Collaborative Efforts Deepen Understanding in Alzheimer's Research
ACD/Labs collaborates with leading Alzheimer's research scientist Dr. Gilbert Rishton to evaluate CNS drugs, and offer a deeper understanding of the parameters that effect blood brain barrier permeability.
Toronto, Canada (March 12, 2007)—
Since its inception in 1994, Advanced Chemistry Development, Inc., (ACD/Labs) has maintained a tradition of open collaboration with researchers in the chemical and pharmaceutical industries, as well as non-profit organizations and academic institutions. These collaborations have resulted in progress towards solutions to some very complex chemical issues.
One such issue involves the development of drugs to treat Alzheimer's disease, specifically the ability to predict the permeability of compounds through the blood-brain barrier for action within the central nervous system. Researchers at ACD/Labs collaborated with leading Alzheimer's disease researcher Dr. Gilbert Rishton, founder and director of the Channel Islands Alzheimer's Institute at California State University, to study and refine in-silico techniques for the prediction of blood-brain barrier permeability. Using ACD/Labs' software tools to predict logP and other molecular physical properties thought to influence blood-brain barrier (BBB) permeability, a comparative study of several known central nervous system drugs versus new secretase inhibitors was conducted. Results of this research were published in Current Opinions in Drug Discovery & Development, September, 2006.
"Alzheimer's disease and neurodegeneration in general remains one of the most urgent unmet medical needs of our time.' said Dr Gilbert Rishton, Director, Channel Islands Alzheimer's Institute. "The ACD/Labs blood-brain barrier tool provides medicinal chemists with the ability to rapidly assess the potential of small molecule CNS drug leads to reach their molecular targets in the brain. It is an easy, rapid, and predictive tool for any discovery program where brain exposure is a requirement or, in some cases, a liability."
Over the years, ACD/Labs has formed many collaborative relationships with prominent researchers and organizations. Among their partners are Chemical Abstract Service (CAS)—who provide ACD/Labs' physicochemical property values to subscribers of their online research discovery tool, SciFinder; GlaxoSmithKline—with whom pKa predictors were refined with in-house experimental data, and further development work continues to provide pharmaceutically relevant solutions; and many academic institutions worldwide. The company's goal is to continue to form these relationships in order to provide useful and innovative software solutions to the research community, and, in turn, gain valuable feedback upon which to improve and develop new technologies.

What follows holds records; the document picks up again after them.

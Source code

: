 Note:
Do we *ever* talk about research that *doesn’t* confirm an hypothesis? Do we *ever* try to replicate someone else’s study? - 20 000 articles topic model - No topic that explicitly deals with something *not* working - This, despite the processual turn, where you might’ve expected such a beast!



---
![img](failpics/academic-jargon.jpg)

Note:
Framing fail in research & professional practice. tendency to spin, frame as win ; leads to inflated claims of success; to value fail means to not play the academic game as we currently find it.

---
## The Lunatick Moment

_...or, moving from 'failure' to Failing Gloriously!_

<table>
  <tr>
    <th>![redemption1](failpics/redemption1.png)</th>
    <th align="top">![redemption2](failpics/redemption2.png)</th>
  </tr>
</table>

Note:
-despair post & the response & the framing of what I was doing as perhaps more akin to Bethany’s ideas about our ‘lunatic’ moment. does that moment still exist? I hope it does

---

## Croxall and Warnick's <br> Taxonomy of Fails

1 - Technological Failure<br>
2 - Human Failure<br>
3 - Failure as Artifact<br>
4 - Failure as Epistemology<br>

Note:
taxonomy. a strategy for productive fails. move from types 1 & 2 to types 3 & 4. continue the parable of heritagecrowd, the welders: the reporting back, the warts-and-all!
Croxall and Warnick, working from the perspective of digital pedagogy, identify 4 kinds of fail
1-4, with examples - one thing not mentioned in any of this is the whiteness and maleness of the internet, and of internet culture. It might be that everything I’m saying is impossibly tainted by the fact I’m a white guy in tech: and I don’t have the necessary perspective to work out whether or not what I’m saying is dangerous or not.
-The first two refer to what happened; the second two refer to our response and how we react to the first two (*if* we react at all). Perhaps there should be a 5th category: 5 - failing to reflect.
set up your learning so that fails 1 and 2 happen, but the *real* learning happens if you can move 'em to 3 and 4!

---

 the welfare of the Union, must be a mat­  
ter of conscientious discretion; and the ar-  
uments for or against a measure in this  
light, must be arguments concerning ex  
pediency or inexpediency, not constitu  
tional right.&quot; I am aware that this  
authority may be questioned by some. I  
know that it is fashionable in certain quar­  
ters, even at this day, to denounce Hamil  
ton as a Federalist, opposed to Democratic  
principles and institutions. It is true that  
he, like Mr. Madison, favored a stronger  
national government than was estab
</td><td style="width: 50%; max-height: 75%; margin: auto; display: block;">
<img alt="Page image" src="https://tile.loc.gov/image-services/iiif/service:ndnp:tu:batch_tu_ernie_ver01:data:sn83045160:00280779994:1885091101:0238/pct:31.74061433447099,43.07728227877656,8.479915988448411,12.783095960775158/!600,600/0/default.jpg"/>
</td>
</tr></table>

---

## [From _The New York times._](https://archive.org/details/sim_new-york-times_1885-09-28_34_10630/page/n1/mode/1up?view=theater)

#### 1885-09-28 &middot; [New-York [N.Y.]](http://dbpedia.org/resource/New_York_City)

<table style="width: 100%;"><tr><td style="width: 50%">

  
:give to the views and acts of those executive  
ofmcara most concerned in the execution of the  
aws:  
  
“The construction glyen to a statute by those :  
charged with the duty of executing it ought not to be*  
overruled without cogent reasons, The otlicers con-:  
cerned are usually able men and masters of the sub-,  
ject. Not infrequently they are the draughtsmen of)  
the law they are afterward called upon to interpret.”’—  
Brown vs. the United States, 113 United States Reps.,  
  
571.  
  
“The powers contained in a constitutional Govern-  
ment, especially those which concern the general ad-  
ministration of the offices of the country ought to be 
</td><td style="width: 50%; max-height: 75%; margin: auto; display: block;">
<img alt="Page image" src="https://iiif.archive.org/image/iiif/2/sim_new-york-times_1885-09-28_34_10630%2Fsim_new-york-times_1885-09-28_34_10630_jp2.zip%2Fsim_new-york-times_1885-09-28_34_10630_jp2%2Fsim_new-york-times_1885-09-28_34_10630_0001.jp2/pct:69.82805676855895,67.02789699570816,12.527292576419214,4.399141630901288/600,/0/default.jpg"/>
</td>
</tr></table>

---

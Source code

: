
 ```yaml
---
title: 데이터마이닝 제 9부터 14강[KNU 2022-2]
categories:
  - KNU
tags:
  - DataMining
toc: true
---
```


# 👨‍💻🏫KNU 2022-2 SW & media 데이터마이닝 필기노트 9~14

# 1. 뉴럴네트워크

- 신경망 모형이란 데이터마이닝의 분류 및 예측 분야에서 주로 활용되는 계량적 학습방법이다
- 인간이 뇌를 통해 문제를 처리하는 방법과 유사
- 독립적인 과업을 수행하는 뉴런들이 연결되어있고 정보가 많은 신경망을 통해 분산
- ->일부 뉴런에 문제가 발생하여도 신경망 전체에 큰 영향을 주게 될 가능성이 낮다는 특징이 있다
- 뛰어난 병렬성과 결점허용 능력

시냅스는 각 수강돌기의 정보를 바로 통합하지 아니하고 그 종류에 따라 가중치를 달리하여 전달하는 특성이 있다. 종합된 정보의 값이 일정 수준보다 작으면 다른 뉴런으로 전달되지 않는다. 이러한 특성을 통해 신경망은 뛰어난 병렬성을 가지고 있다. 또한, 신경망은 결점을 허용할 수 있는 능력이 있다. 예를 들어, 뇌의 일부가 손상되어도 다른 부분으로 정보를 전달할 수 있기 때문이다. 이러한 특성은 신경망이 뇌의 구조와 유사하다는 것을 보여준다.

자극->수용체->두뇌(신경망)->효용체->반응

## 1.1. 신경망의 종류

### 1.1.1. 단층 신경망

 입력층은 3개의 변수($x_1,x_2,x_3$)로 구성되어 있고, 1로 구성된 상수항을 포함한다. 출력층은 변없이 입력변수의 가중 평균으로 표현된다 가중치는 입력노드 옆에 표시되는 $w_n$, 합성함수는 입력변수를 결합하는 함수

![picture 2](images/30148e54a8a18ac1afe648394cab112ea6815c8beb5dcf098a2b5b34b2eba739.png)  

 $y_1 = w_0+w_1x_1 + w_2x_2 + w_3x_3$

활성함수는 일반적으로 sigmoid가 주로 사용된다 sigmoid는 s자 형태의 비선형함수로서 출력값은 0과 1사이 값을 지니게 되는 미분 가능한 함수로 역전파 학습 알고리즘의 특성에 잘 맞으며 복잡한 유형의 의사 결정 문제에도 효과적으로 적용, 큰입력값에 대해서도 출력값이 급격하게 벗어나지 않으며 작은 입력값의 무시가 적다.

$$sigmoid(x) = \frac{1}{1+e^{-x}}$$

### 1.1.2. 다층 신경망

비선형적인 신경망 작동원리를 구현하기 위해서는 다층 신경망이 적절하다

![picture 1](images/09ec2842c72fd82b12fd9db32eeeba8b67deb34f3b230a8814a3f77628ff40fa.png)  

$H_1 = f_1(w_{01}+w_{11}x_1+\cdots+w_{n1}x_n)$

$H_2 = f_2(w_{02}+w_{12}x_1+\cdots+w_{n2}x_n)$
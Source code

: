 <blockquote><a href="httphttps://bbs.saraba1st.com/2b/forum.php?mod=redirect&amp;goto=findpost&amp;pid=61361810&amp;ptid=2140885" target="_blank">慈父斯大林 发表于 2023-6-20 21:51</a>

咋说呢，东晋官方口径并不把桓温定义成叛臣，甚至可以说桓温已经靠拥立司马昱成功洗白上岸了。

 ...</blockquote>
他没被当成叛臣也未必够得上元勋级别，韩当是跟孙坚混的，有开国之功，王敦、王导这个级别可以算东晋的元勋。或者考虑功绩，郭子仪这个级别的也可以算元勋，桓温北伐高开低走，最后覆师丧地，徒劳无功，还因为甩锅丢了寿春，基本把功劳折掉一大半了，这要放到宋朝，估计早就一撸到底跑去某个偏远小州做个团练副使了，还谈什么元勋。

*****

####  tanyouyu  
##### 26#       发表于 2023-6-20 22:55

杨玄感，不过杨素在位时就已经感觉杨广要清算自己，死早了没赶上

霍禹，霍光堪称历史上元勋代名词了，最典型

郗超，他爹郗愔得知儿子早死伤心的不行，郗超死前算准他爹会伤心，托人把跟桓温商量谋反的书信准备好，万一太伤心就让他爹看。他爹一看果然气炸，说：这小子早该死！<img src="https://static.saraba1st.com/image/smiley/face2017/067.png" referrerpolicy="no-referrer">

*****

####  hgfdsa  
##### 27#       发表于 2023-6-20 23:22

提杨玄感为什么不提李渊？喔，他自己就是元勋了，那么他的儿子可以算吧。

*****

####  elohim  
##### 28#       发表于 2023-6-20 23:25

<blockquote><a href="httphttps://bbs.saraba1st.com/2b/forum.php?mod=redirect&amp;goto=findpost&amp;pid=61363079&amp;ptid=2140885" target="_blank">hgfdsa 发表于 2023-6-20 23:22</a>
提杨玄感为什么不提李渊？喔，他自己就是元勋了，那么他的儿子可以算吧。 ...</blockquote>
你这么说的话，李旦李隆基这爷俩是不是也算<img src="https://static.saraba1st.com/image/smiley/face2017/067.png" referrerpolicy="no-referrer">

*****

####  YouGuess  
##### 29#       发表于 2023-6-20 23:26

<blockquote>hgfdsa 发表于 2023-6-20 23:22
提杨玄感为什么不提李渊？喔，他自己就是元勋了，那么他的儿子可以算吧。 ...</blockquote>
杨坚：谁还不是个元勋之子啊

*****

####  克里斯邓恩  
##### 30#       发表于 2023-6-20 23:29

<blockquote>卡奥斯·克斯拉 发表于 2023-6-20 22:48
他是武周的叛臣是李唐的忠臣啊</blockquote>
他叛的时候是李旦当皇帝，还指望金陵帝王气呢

For information about ACD/LogP and other physicochemical prediction tools, visit our website
www.acdlabs.com
About Advanced Chemistry Development
Advanced Chemistry Development, Inc., (ACD/Labs) is a chemistry software company offering solutions that truly integrate chemical structures with analytical chemistry information. ACD/Labs creates innovative software packages that aid chemical research scientists worldwide with spectroscopic validation of structures, elucidation of unknown substances, chromatographic separation, medicinal chemistry, preformulation of novel drug agents, and chemical patenting and publication. Combined, ACD/Labs solutions create an analytical informatics system that provides dramatic feed-forward effects on the chemical research process. Founded in 1994, and headquartered in Toronto, Canada, ACD/Labs employs a team of over 145 dedicated individuals whose continual efforts carry ACD/Labs innovative technologies into pharmaceutical, biotech, chemical, and materials companies throughout the world. Information about Advanced Chemistry Development and its products can be found at www.acdlabs.com.
About The Channel Islands Alzheimer's Institute
The Channel Islands Alzheimer's Institute was established on the campus of CSUCI to enable chemists and biologists to collaborate and discover mechanism-based small molecule drug leads for Alzheimer's disease. Our focus is on the inhibition of neurodegeneration via amyloidogenic pathways, and on the stimulation of neurogenesis via the differentiation of adult neural stem cells to form new neurons. This work is done with an emphasis on new product development with an aim to partner with pharma groups in an effort to accelerate drug development and to address this most important unmet medical need.